Databricks Community

rakhidarshi · ‎11-13-2024

Introduction

In the fast-paced world of big data, optimizing performance is critical for maintaining efficiency and reducing costs. Databricks SQL (DBSQL) Warehouse is a robust feature of the Databricks platform that enables data analysts, data engineers, and data scientists to perform SQL queries on large datasets efficiently and offers incredible capabilities. However, without proper tuning, execution times can lag, leading to wasted resources and slower insights.

To promote performance tuning, reduce execution time and improve utilisation, DBSQL provides Databricks Query Profile—a tool that provides deep insights into jobs. By leveraging Query Profile, data engineers and analysts can identify bottlenecks, optimize query performance, and enhance overall execution time. This article explores how harnessing the full potential of Databricks Query Profile can transform your workflows, leading to faster data processing and more timely decision-making.

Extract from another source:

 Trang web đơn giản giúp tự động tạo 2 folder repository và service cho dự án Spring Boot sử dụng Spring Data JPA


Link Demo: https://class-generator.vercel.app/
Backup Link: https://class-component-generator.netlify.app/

What are we going to discuss?

We would like to focus on familiarising the users with DBSQL query profiling with examples and how it enables users to better understand their queries. Here we will

Briefly touch on DBSQL and Query profile
Navigate to query profile for an executed query
Discuss a simple performance tuning use case
Explore profile metrics

Introducing Databricks SQL

To effectively leverage the power of Databricks Query Profile, it's essential to understand the context in which it operates: the Databricks SQL Warehouse. Designed for high-performance data analytics, the SQL Warehouse provides a scalable environment that allows users to run complex queries against large datasets seamlessly.

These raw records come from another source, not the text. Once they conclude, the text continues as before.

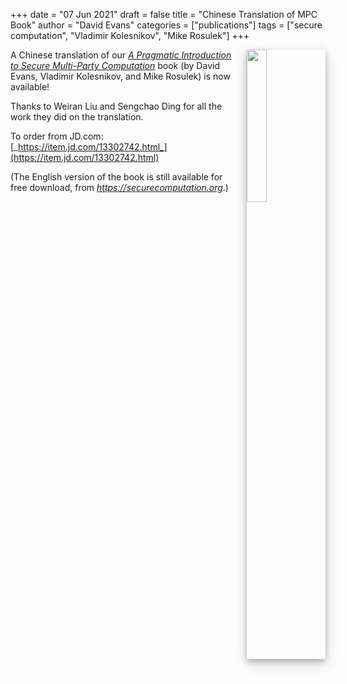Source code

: +++
date = "07 Jun 2021"
draft = false
title = "Chinese Translation of MPC Book"
author = "David Evans"
categories = ["publications"]
tags = ["secure computation", "Vladimir Kolesnikov", "Mike Rosulek"]
+++

<a href="https://item.jd.com/13302742.html">
<img src="https://securecomputation.org/images/chinese-cover.png" width=25% align="right" style="margin-bottom: 10px; margin-left: 10px; box-shadow: 0 4px 8px 0 rgba(0, 0, 0, 0.2), 0 6px 20px 0 rgba(0, 0, 0, 0.19);"></a>

A Chinese translation of our [_A Pragmatic Introduction to Secure
Multi-Party Computation_](//securecomputation.org) book (by David
Evans, Vladimir Kolesnikov, and Mike Rosulek) is now available!

Thanks to Weiran Liu and Sengchao Ding for all the work they
did on the translation.

To order from JD.com: [_https://item.jd.com/13302742.html_](https://item.jd.com/13302742.html)

(The English version of the book is still available for free download, from [_https://securecomputation.org_](https://securecomputation.org).)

DBSQL, or Databricks SQL, is a SQL-based interface offered by Databricks that enables users to run SQL queries directly against data. It provides a powerful way to analyze large datasets using familiar SQL syntax, making it accessible for data analysts and data scientists.

To read more about this offering please visit here. To understand more about SQL warehouses, please visit here.

Introducing Query Profile

In Databricks SQL (DBSQL), a Query Profile is a detailed report that provides insights into the execution of a specific SQL query. It helps users understand how their queries are performing and identifies potential bottlenecks or inefficiencies.

Key components of a Query Profile include:

Execution: This outlines how the query was executed, including the stages and the sequence of operations performed and execution time for each.
Metrics: This includes important metrics such as total execution time, CPU time, I/O time, and shuffle time, allowing users to gauge resource usage.
Caching Information: Details about whether any data was cached during execution are included, which can illustrate performance improvements.
Stage Breakdown: A breakdown of various stages of the query execution, showing how much time was spent in each stage in different views.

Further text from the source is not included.